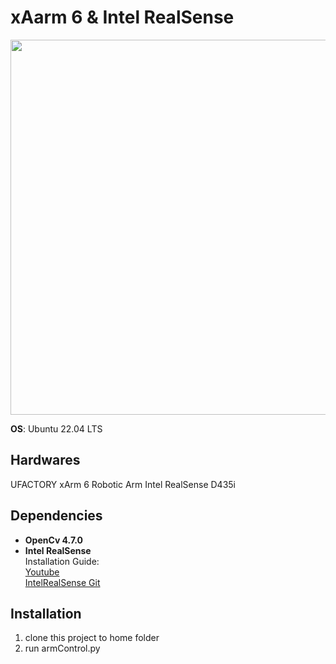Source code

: # xAarm 6 & Intel RealSense

<img src="Xarm_Realsense.gif" width = "600">

<b>OS</b>: Ubuntu 22.04 LTS  

## Hardwares
UFACTORY xArm 6 Robotic Arm
Intel RealSense D435i

## Dependencies

* <b> OpenCv 4.7.0</b>
* <b> Intel RealSense  </b>  
    Installation Guide:  
    [Youtube](https://youtu.be/IcCUyybZmAE)  
    [IntelRealSense Git](https://github.com/IntelRealSense/librealsense/blob/master/doc/distribution_linux.md)


## Installation
1. clone this project to home folder
2. run armControl.py

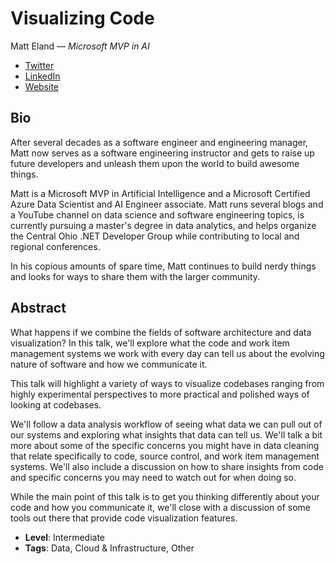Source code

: # Visualizing Code

Matt Eland &mdash; *Microsoft MVP in AI*

- [Twitter](https://twitter.com/IntegerMan)
- [LinkedIn](https://www.linkedin.com/in/matteland/)
- [Website](https://AccessibleAI.dev)

## Bio

After several decades as a software engineer and engineering manager, Matt now serves as a software engineering instructor and gets to raise up future developers and unleash them upon the world to build awesome things.

Matt is a Microsoft MVP in Artificial Intelligence and a Microsoft Certified Azure Data Scientist and AI Engineer associate. Matt runs several blogs and a YouTube channel on data science and software engineering topics, is currently pursuing a master's degree in data analytics, and helps organize the Central Ohio .NET Developer Group while contributing to local and regional conferences.

In his copious amounts of spare time, Matt continues to build nerdy things and looks for ways to share them with the larger community.

## Abstract

What happens if we combine the fields of software architecture and data visualization? In this talk, we'll explore what the code and work item management systems we work with every day can tell us about the evolving nature of software and how we communicate it.

This talk will highlight a variety of ways to visualize codebases ranging from highly experimental perspectives to more practical and polished ways of looking at codebases.

We'll follow a data analysis workflow of seeing what data we can pull out of our systems and exploring what insights that data can tell us. We'll talk a bit more about some of the specific concerns you might have in data cleaning that relate specifically to code, source control, and work item management systems. We'll also include a discussion on how to share insights from code and specific concerns you may need to watch out for when doing so.

While the main point of this talk is to get you thinking differently about your code and how you communicate it, we'll close with a discussion of some tools out there that provide code visualization features.

- **Level**: Intermediate
- **Tags**: Data, Cloud & Infrastructure, Other
  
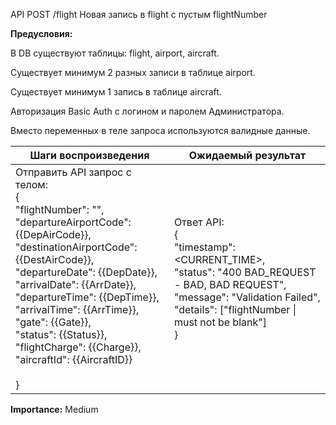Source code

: API POST /flight Новая запись в flight с пустым flightNumber

**Предусловия:**

В DB существуют таблицы: flight, airport, aircraft.

Существует минимум 2 разных записи в таблице airport.

Существует минимум 1 запись в таблице aircraft.

Авторизация Basic Auth с логином и паролем Администратора.

Вместо переменных в теле запроса используются валидные данные.

| Шаги воспроизведения | Ожидаемый результат |
| --- | --- |
| Отправить API запрос с телом:<br/>{<br/>"flightNumber": "",<br/>"departureAirportCode": {{DepAirCode}},<br/>"destinationAirportCode": {{DestAirCode}},<br/>"departureDate": {{DepDate}},<br/>"arrivalDate": {{ArrDate}},<br/>"departureTime": {{DepTime}},<br/>"arrivalTime": {{ArrTime}},<br/>"gate": {{Gate}},<br/>"status": {{Status}},<br/>"flightCharge": {{Charge}},<br/>"aircraftId": {{AircraftID}}<br/><br/>} | Ответ API:<br/>{<br/>"timestamp": <CURRENT_TIME>,<br/>"status": "400 BAD_REQUEST - BAD, BAD REQUEST",<br/>"message": "Validation Failed",<br/>"details": ["flightNumber \| must not be blank"]<br/>} |

**Importance:** Medium
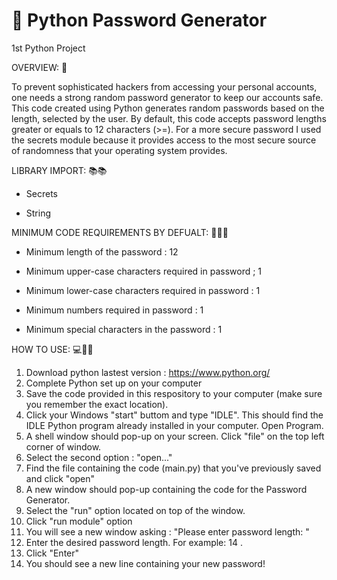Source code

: # 🐍 Python Password Generator
1st Python Project


OVERVIEW:  📖


To prevent sophisticated hackers from accessing your personal accounts, one needs a strong random password generator to keep our accounts safe. 
This code created using Python generates random passwords based on the length, selected by the user. 
By default, this code accepts password lengths greater or equals to 12 characters (>=). 
For a more secure password I used the secrets module because it provides access to the most secure source of randomness that your operating system provides.


LIBRARY IMPORT: 📚📚

-   Secrets 

-   String


MINIMUM CODE REQUIREMENTS BY DEFUALT: 🧑‍💻📖


-  Minimum length of the password :    12

-  Minimum upper-case characters required in password ;   1

-  Minimum lower-case characters required in password	:   1

-  Minimum numbers required in password	: 1

-  Minimum special characters in the password	: 1

HOW TO USE:   💻🚥❔
1.	Download python lastest version :  https://www.python.org/
2.	Complete Python set up on your computer
3.	Save the code provided in this respository to your computer (make sure you remember the exact location).
6.	Click your Windows "start" buttom and type "IDLE". This should find the IDLE Python program already installed in your computer. Open Program.
7.	A shell window should pop-up on your screen. Click "file" on the top left corner of window.
8.	Select the second option : "open..."
9.	Find the file containing the code (main.py) that you've previously saved and click "open" 
10.	A new window should pop-up containing the code for the Password Generator.
11.	Select the "run" option located on top of the window. 
12.	Click "run module" option
13.	You will see a new window asking : "Please enter password length: "
14.	Enter the desired password length. For example: 14 .
15.	Click "Enter"
16.	You should see a new line containing your new password!

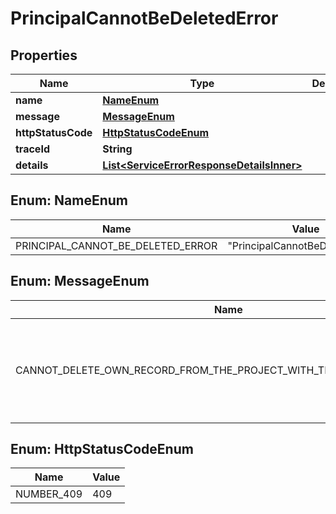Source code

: # PrincipalCannotBeDeletedError

## Properties

| Name               | Type                                                                                    | Description | Notes      |
| ------------------ | --------------------------------------------------------------------------------------- | ----------- | ---------- |
| **name**           | [**NameEnum**](#NameEnum)                                                               |             |            |
| **message**        | [**MessageEnum**](#MessageEnum)                                                         |             |            |
| **httpStatusCode** | [**HttpStatusCodeEnum**](#HttpStatusCodeEnum)                                           |             |            |
| **traceId**        | **String**                                                                              |             |            |
| **details**        | [**List&lt;ServiceErrorResponseDetailsInner&gt;**](ServiceErrorResponseDetailsInner.md) |             | [optional] |

## Enum: NameEnum

| Name                              | Value                                     |
| --------------------------------- | ----------------------------------------- |
| PRINCIPAL_CANNOT_BE_DELETED_ERROR | &quot;PrincipalCannotBeDeletedError&quot; |

## Enum: MessageEnum

| Name                                                                 | Value                                                                           |
| -------------------------------------------------------------------- | ------------------------------------------------------------------------------- |
| CANNOT_DELETE_OWN_RECORD_FROM_THE_PROJECT_WITH_THE_SAME_PRINCIPAL_ID | &quot;Cannot delete own record from the project with the same principalId&quot; |

## Enum: HttpStatusCodeEnum

| Name       | Value |
| ---------- | ----- |
| NUMBER_409 | 409   |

▸ What you have to do
A verbatim copy of every record is to be produced, and pictures are to be excluded from it.

▸ Task response
Source code

: # xAarm 6 & Intel RealSense

<img src="Xarm_Realsense.gif" width = "600">

<b>OS</b>: Ubuntu 22.04 LTS  

## Hardwares
UFACTORY xArm 6 Robotic Arm
Intel RealSense D435i

## Dependencies

* <b> OpenCv 4.7.0</b>
* <b> Intel RealSense  </b>  
    Installation Guide:  
    [Youtube](https://youtu.be/IcCUyybZmAE)  
    [IntelRealSense Git](https://github.com/IntelRealSense/librealsense/blob/master/doc/distribution_linux.md)


## Installation
1. clone this project to home folder
2. run armControl.py

Source code

: # Visualizing Code

Matt Eland &mdash; *Microsoft MVP in AI*

- [Twitter](https://twitter.com/IntegerMan)
- [LinkedIn](https://www.linkedin.com/in/matteland/)
- [Website](https://AccessibleAI.dev)

## Bio

After several decades as a software engineer and engineering manager, Matt now serves as a software engineering instructor and gets to raise up future developers and unleash them upon the world to build awesome things.

Matt is a Microsoft MVP in Artificial Intelligence and a Microsoft Certified Azure Data Scientist and AI Engineer associate. Matt runs several blogs and a YouTube channel on data science and software engineering topics, is currently pursuing a master's degree in data analytics, and helps organize the Central Ohio .NET Developer Group while contributing to local and regional conferences.

In his copious amounts of spare time, Matt continues to build nerdy things and looks for ways to share them with the larger community.

## Abstract

What happens if we combine the fields of software architecture and data visualization? In this talk, we'll explore what the code and work item management systems we work with every day can tell us about the evolving nature of software and how we communicate it.

This talk will highlight a variety of ways to visualize codebases ranging from highly experimental perspectives to more practical and polished ways of looking at codebases.

We'll follow a data analysis workflow of seeing what data we can pull out of our systems and exploring what insights that data can tell us. We'll talk a bit more about some of the specific concerns you might have in data cleaning that relate specifically to code, source control, and work item management systems. We'll also include a discussion on how to share insights from code and specific concerns you may need to watch out for when doing so.

While the main point of this talk is to get you thinking differently about your code and how you communicate it, we'll close with a discussion of some tools out there that provide code visualization features.

- **Level**: Intermediate
- **Tags**: Data, Cloud & Infrastructure, Other
  
Source code

: API POST /flight Новая запись в flight с пустым flightNumber

**Предусловия:**

В DB существуют таблицы: flight, airport, aircraft.

Существует минимум 2 разных записи в таблице airport.

Существует минимум 1 запись в таблице aircraft.

Авторизация Basic Auth с логином и паролем Администратора.

Вместо переменных в теле запроса используются валидные данные.

| Шаги воспроизведения | Ожидаемый результат |
| --- | --- |
| Отправить API запрос с телом:<br/>{<br/>"flightNumber": "",<br/>"departureAirportCode": {{DepAirCode}},<br/>"destinationAirportCode": {{DestAirCode}},<br/>"departureDate": {{DepDate}},<br/>"arrivalDate": {{ArrDate}},<br/>"departureTime": {{DepTime}},<br/>"arrivalTime": {{ArrTime}},<br/>"gate": {{Gate}},<br/>"status": {{Status}},<br/>"flightCharge": {{Charge}},<br/>"aircraftId": {{AircraftID}}<br/><br/>} | Ответ API:<br/>{<br/>"timestamp": <CURRENT_TIME>,<br/>"status": "400 BAD_REQUEST - BAD, BAD REQUEST",<br/>"message": "Validation Failed",<br/>"details": ["flightNumber \| must not be blank"]<br/>} |

**Importance:** Medium
Source code

: # 🐍 Python Password Generator
1st Python Project


OVERVIEW:  📖


To prevent sophisticated hackers from accessing your personal accounts, one needs a strong random password generator to keep our accounts safe. 
This code created using Python generates random passwords based on the length, selected by the user. 
By default, this code accepts password lengths greater or equals to 12 characters (>=). 
For a more secure password I used the secrets module because it provides access to the most secure source of randomness that your operating system provides.


LIBRARY IMPORT: 📚📚

-   Secrets 

-   String


MINIMUM CODE REQUIREMENTS BY DEFUALT: 🧑‍💻📖


-  Minimum length of the password :    12

-  Minimum upper-case characters required in password ;   1

-  Minimum lower-case characters required in password	:   1

-  Minimum numbers required in password	: 1

-  Minimum special characters in the password	: 1

HOW TO USE:   💻🚥❔
1.	Download python lastest version :  https://www.python.org/
2.	Complete Python set up on your computer
3.	Save the code provided in this respository to your computer (make sure you remember the exact location).
6.	Click your Windows "start" buttom and type "IDLE". This should find the IDLE Python program already installed in your computer. Open Program.
7.	A shell window should pop-up on your screen. Click "file" on the top left corner of window.
8.	Select the second option : "open..."
9.	Find the file containing the code (main.py) that you've previously saved and click "open" 
10.	A new window should pop-up containing the code for the Password Generator.
11.	Select the "run" option located on top of the window. 
12.	Click "run module" option
13.	You will see a new window asking : "Please enter password length: "
14.	Enter the desired password length. For example: 14 .
15.	Click "Enter"
16.	You should see a new line containing your new password!

Source code

: # PrincipalCannotBeDeletedError

## Properties

| Name               | Type                                                                                    | Description | Notes      |
| ------------------ | --------------------------------------------------------------------------------------- | ----------- | ---------- |
| **name**           | [**NameEnum**](#NameEnum)                                                               |             |            |
| **message**        | [**MessageEnum**](#MessageEnum)                                                         |             |            |
| **httpStatusCode** | [**HttpStatusCodeEnum**](#HttpStatusCodeEnum)                                           |             |            |
| **traceId**        | **String**                                                                              |             |            |
| **details**        | [**List&lt;ServiceErrorResponseDetailsInner&gt;**](ServiceErrorResponseDetailsInner.md) |             | [optional] |

## Enum: NameEnum

| Name                              | Value                                     |
| --------------------------------- | ----------------------------------------- |
| PRINCIPAL_CANNOT_BE_DELETED_ERROR | &quot;PrincipalCannotBeDeletedError&quot; |

## Enum: MessageEnum

| Name                                                                 | Value                                                                           |
| -------------------------------------------------------------------- | ------------------------------------------------------------------------------- |
| CANNOT_DELETE_OWN_RECORD_FROM_THE_PROJECT_WITH_THE_SAME_PRINCIPAL_ID | &quot;Cannot delete own record from the project with the same principalId&quot; |

## Enum: HttpStatusCodeEnum

| Name       | Value |
| ---------- | ----- |
| NUMBER_409 | 409   |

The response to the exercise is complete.